Monday, February 4, 2008

Data erasing woes

Clearing up the used disk has been a real burden for sysadmins, as exploitation of carelessly-discarded information becomes popular. In Japan, people are extremely sensitive against how their personal data records are kept secret and controlled. The reality is, however, that data disclosure incidents keep happening, no matter the government enforces the law, and companies make frequent apologies for those incidents. Once the data get out, you won't be able to take them back.

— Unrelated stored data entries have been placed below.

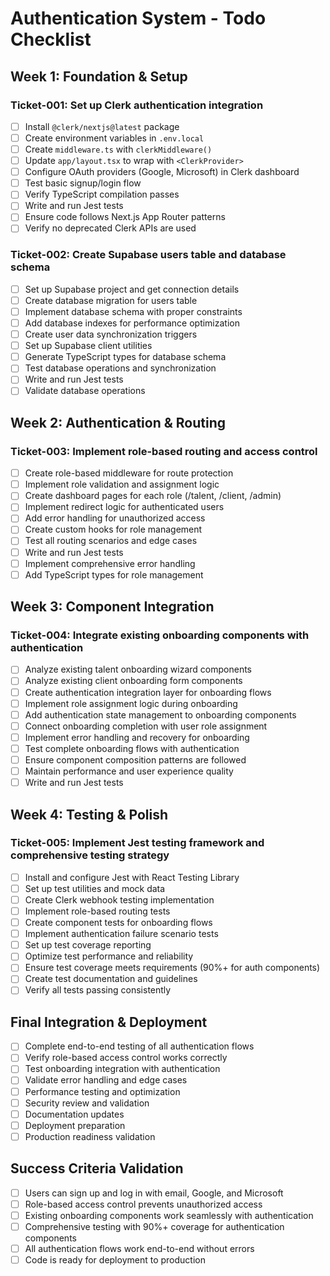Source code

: # Authentication System - Todo Checklist

## Week 1: Foundation & Setup

### Ticket-001: Set up Clerk authentication integration
- [ ] Install `@clerk/nextjs@latest` package
- [ ] Create environment variables in `.env.local`
- [ ] Create `middleware.ts` with `clerkMiddleware()`
- [ ] Update `app/layout.tsx` to wrap with `<ClerkProvider>`
- [ ] Configure OAuth providers (Google, Microsoft) in Clerk dashboard
- [ ] Test basic signup/login flow
- [ ] Verify TypeScript compilation passes
- [ ] Write and run Jest tests
- [ ] Ensure code follows Next.js App Router patterns
- [ ] Verify no deprecated Clerk APIs are used

### Ticket-002: Create Supabase users table and database schema
- [ ] Set up Supabase project and get connection details
- [ ] Create database migration for users table
- [ ] Implement database schema with proper constraints
- [ ] Add database indexes for performance optimization
- [ ] Create user data synchronization triggers
- [ ] Set up Supabase client utilities
- [ ] Generate TypeScript types for database schema
- [ ] Test database operations and synchronization
- [ ] Write and run Jest tests
- [ ] Validate database operations

## Week 2: Authentication & Routing

### Ticket-003: Implement role-based routing and access control
- [ ] Create role-based middleware for route protection
- [ ] Implement role validation and assignment logic
- [ ] Create dashboard pages for each role (/talent, /client, /admin)
- [ ] Implement redirect logic for authenticated users
- [ ] Add error handling for unauthorized access
- [ ] Create custom hooks for role management
- [ ] Test all routing scenarios and edge cases
- [ ] Write and run Jest tests
- [ ] Implement comprehensive error handling
- [ ] Add TypeScript types for role management

## Week 3: Component Integration

### Ticket-004: Integrate existing onboarding components with authentication
- [ ] Analyze existing talent onboarding wizard components
- [ ] Analyze existing client onboarding form components
- [ ] Create authentication integration layer for onboarding flows
- [ ] Implement role assignment logic during onboarding
- [ ] Add authentication state management to onboarding components
- [ ] Connect onboarding completion with user role assignment
- [ ] Implement error handling and recovery for onboarding
- [ ] Test complete onboarding flows with authentication
- [ ] Ensure component composition patterns are followed
- [ ] Maintain performance and user experience quality
- [ ] Write and run Jest tests

## Week 4: Testing & Polish

### Ticket-005: Implement Jest testing framework and comprehensive testing strategy
- [ ] Install and configure Jest with React Testing Library
- [ ] Set up test utilities and mock data
- [ ] Create Clerk webhook testing implementation
- [ ] Implement role-based routing tests
- [ ] Create component tests for onboarding flows
- [ ] Implement authentication failure scenario tests
- [ ] Set up test coverage reporting
- [ ] Optimize test performance and reliability
- [ ] Ensure test coverage meets requirements (90%+ for auth components)
- [ ] Create test documentation and guidelines
- [ ] Verify all tests passing consistently

## Final Integration & Deployment
- [ ] Complete end-to-end testing of all authentication flows
- [ ] Verify role-based access control works correctly
- [ ] Test onboarding integration with authentication
- [ ] Validate error handling and edge cases
- [ ] Performance testing and optimization
- [ ] Security review and validation
- [ ] Documentation updates
- [ ] Deployment preparation
- [ ] Production readiness validation

## Success Criteria Validation
- [ ] Users can sign up and log in with email, Google, and Microsoft
- [ ] Role-based access control prevents unauthorized access
- [ ] Existing onboarding components work seamlessly with authentication
- [ ] Comprehensive testing with 90%+ coverage for authentication components
- [ ] All authentication flows work end-to-end without errors
- [ ] Code is ready for deployment to production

I think a part of the reason of continuing data disclosure incidents is that erasing data is simply a difficult task. For example, even if you store only 10G bytes into a 160G-byte disk, you need to thoroughly sweep the whole 160G bytes, to guarantee all data are cleared. Also, you've got to be careful to deal with the hidden data, which is not accessible by the data erasing software. If you really want to make the data not recoverable at all, you need to erase the trace of electromagnetic residue on the hard disk platters, which is hard to perform in a usual business or office environment. Destroying a usable device is not an environmentally-friendly practice either.

Another problem is that the sweeping process is slow. The physical writing speed governs the whole performance. For example, one of my old portable 40G-byte hard disk can be written in only 20M bytes per second. So it will take at least 2000 seconds or about 34 minutes to sweep out the whole disk once. You need to do this multiple times to ensure the residue of data is not easily detectable, so the whole process may take 2 or 3 hours. 3 hours for just 40G bytes. 12 hours for 160G bytes. (sigh)

The data storage which an individual has to manage is getting bigger and bigger every year. I wonder how people can cope with this. Do you sweep and erase the used disk data before you resell or give it away to somebody?